País onde a vida não tem valor

Pedro J. Bondaczuk

A populosa, violenta e paupérrima República de El Salvador, na América Central, prepara-se para uma nova eleição presidencial, a ser desenvolvida no próximo domingo, num clima que sempre caracterizou esse país, que raramente conheceu algum período de paz e de liberdade. Ou seja, com as forças de segurança e o Exército em “estado de alerta”, com a guerrilha esquerdista ameaçando a realização do pleito e no meio dessas facções antagônicas, a população, resignada com a sua triste sina.
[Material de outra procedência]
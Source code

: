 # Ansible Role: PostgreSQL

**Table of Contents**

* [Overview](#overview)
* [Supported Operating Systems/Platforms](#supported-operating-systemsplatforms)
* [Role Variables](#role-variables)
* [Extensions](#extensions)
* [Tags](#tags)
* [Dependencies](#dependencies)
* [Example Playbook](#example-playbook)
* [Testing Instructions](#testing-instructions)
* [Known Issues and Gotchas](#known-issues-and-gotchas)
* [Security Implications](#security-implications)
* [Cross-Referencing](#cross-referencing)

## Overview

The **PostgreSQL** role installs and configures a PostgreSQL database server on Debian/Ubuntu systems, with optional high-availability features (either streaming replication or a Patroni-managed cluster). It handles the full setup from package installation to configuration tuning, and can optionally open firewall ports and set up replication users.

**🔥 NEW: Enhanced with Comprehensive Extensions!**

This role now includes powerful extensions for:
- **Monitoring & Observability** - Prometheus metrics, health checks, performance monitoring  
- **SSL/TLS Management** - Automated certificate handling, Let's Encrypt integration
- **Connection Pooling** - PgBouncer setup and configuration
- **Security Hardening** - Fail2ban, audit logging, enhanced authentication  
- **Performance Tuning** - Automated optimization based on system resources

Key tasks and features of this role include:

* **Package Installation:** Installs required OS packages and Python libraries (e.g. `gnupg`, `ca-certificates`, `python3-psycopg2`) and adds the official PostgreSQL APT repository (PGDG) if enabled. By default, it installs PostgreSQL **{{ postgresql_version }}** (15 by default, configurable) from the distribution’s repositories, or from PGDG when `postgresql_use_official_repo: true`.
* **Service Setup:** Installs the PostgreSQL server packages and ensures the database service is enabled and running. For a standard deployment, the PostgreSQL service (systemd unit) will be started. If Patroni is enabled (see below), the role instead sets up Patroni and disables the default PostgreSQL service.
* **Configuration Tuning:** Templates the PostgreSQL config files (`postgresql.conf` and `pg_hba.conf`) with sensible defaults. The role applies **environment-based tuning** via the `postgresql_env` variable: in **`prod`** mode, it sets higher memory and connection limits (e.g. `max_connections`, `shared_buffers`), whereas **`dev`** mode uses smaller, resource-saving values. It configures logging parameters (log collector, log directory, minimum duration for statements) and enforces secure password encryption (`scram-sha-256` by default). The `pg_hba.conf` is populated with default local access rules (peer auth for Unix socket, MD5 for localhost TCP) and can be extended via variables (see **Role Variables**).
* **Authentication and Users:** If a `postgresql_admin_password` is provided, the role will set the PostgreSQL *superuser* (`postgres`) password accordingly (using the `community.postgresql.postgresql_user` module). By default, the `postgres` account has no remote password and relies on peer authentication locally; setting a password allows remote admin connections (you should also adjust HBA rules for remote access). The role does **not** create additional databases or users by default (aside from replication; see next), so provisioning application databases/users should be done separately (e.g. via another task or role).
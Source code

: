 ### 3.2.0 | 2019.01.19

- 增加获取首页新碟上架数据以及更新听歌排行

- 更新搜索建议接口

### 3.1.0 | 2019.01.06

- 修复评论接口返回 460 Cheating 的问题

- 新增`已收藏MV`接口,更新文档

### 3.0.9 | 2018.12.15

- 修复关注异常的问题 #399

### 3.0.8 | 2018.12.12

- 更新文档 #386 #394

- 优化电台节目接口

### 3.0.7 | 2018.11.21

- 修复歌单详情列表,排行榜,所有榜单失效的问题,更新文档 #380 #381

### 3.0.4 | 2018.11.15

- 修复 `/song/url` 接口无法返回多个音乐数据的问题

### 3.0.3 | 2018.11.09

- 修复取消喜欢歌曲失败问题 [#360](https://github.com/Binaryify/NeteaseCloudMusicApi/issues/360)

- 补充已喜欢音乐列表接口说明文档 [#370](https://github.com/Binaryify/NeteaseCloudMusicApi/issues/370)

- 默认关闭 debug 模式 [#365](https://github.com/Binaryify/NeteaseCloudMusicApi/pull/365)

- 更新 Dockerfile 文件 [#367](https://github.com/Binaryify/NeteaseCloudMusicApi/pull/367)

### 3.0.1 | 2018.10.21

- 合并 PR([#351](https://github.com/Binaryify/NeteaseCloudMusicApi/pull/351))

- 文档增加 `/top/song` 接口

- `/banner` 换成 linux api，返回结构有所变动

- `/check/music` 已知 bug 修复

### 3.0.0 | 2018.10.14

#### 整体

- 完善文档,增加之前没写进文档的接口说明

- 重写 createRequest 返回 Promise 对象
E isto já é uma tradição de longa data por ali. Levantes e guerras civis houve vários, assim como ditaduras. Vezes sem conta as votações que se realizaram foram marcadas pela fraude e pela prepotência. E parece que esse processo perverso deverá ainda continuar.

Houve, em El Salvador, entre os inúmeros caudilhos que desgraçaram a vida desse Estado, um, chamado general Maximiliano Hernandez Martinez, que chegou a “perpetrar” esta “jóia” macabra de declaração, nos tempos em que era o todo-poderoso por ali: “É maior o crime de matar uma formiga do que um homem, porque o homem ao morrer reencarna, enquanto a formiga morre definitivamente”.
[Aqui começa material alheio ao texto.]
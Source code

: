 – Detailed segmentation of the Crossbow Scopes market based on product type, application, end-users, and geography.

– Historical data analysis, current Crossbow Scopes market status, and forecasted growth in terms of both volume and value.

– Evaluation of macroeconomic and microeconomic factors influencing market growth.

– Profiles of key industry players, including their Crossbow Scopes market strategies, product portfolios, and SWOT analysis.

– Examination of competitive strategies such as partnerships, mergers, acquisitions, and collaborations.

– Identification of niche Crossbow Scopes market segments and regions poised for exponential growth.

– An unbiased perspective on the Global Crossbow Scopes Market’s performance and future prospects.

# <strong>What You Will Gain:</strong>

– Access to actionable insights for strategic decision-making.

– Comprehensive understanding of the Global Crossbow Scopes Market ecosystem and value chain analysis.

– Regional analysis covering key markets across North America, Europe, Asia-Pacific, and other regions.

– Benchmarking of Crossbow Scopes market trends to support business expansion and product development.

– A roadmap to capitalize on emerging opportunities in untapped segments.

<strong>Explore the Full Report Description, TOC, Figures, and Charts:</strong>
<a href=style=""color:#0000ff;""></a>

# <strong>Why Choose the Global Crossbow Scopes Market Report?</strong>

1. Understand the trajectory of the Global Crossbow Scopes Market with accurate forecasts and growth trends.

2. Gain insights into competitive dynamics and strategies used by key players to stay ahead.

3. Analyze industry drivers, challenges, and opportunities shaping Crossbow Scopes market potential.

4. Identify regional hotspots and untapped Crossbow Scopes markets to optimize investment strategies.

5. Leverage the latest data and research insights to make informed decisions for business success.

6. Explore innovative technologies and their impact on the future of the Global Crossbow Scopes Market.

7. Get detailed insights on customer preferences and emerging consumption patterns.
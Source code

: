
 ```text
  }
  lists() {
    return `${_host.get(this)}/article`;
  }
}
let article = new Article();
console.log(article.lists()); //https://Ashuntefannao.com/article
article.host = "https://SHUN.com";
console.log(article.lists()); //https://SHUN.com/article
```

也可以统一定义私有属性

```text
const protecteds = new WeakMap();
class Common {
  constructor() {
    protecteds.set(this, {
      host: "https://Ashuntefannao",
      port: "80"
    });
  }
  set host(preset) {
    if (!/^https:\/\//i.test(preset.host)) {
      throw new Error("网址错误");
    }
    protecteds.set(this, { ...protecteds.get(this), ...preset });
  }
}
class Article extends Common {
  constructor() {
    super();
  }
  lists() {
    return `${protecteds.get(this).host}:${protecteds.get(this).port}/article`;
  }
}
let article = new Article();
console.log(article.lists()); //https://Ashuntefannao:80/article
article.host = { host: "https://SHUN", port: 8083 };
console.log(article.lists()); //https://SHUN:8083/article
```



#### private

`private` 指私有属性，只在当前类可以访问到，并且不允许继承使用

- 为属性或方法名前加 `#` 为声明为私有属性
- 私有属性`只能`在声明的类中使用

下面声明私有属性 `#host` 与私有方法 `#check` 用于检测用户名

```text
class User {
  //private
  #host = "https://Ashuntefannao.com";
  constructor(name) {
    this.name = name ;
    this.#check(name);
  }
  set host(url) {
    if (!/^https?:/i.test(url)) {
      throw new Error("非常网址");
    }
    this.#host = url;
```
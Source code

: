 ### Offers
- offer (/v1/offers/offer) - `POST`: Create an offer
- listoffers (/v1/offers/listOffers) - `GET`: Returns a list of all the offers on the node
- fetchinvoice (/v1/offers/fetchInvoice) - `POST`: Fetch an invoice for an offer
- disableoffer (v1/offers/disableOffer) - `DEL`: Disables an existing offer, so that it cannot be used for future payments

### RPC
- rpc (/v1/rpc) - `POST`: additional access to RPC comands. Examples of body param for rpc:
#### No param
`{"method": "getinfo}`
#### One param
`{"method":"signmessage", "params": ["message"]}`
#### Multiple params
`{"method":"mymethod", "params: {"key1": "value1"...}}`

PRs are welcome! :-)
E esse ditador, cínico e cruel, que não tinha o mínimo respeito pela vida humana, colocou na prática a sua “filosofia”. Em 1932, um levante camponês, chefiado por Farabundo Marti, redundou num massacre impressionante de mais de 30 mil revoltosos. Ou seja, a metade de todos os mortos na presente guerra civil, que se iniciou em 1979.
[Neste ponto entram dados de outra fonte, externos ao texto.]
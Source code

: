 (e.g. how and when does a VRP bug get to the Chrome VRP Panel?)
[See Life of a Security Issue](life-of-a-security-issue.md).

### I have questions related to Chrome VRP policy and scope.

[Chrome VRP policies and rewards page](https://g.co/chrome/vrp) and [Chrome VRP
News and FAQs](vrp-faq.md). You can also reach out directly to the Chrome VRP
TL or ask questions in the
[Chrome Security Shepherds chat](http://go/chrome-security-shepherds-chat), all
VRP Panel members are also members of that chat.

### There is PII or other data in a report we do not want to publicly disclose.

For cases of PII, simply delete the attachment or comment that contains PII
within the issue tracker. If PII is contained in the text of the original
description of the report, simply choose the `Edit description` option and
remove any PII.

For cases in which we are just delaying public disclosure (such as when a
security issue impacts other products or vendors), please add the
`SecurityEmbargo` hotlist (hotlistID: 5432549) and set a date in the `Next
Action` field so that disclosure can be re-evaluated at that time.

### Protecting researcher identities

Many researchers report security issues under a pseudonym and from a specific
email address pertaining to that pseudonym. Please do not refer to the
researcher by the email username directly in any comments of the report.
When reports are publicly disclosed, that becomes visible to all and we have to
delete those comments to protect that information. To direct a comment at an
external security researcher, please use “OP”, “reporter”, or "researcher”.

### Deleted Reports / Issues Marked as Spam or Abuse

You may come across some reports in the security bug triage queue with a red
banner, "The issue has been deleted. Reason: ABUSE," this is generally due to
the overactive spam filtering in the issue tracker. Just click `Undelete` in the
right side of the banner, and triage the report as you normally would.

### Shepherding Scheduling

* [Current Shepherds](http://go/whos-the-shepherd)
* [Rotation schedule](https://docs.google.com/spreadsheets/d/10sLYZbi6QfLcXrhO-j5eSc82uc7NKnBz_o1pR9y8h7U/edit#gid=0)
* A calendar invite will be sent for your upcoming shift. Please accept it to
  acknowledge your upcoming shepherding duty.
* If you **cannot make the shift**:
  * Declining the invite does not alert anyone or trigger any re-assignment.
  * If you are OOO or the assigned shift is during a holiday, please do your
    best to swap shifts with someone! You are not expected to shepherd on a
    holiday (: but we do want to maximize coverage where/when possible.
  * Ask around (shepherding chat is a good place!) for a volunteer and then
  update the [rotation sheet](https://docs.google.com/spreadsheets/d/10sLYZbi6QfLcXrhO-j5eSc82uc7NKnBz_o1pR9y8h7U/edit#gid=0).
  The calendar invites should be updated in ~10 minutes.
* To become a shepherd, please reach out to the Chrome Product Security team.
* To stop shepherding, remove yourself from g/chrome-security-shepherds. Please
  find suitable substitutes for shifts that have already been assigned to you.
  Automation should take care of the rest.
O atual presidente, José Napoleón Duarte, vítima de um câncer incurável, bem que tentou pôr fim ao conflito que hoje dilacera El Salvador, ao aceitar uma proposta guerrilheira para adiar a eleição de domingo próximo, com o objetivo de dar tempo à guerrilha para se transformar em partido político.

Tudo o que ele construiu, pacientemente, em meses de negociações, todavia, foi desfeito pelo Legislativo salvadorenho, dominado pela extrema-direita, numa única sessão. Dessa forma, a luta tende a prosseguir indefinidamente. Armas para isso não faltam. Afinal, El Salvador foi o país mais abastecido de armamentos pelos Estados Unidos de todos os da América Central.

Pelo visto, a Casa Branca, pelo menos no que se refere a esse povo, concorda com o sanguinário Martinez. Nunca as formigas proliferaram tanto, por ali, quanto nos últimos deza anos. A guerra civil arrasou com a economia local e dois terços do território nacional estão em mãos da Frente Farabundo Marti de Libertação Nacional. E esses vorazes insetos tiveram, convenhamos, um lauto repasto com os 60 mil cadáveres deixados por este perverso conflito, que não tem perspectivas de chegar ao fim.

(Artigo publicado na página 15, Internacional, do Correio Popular, em 16 de março de 1989).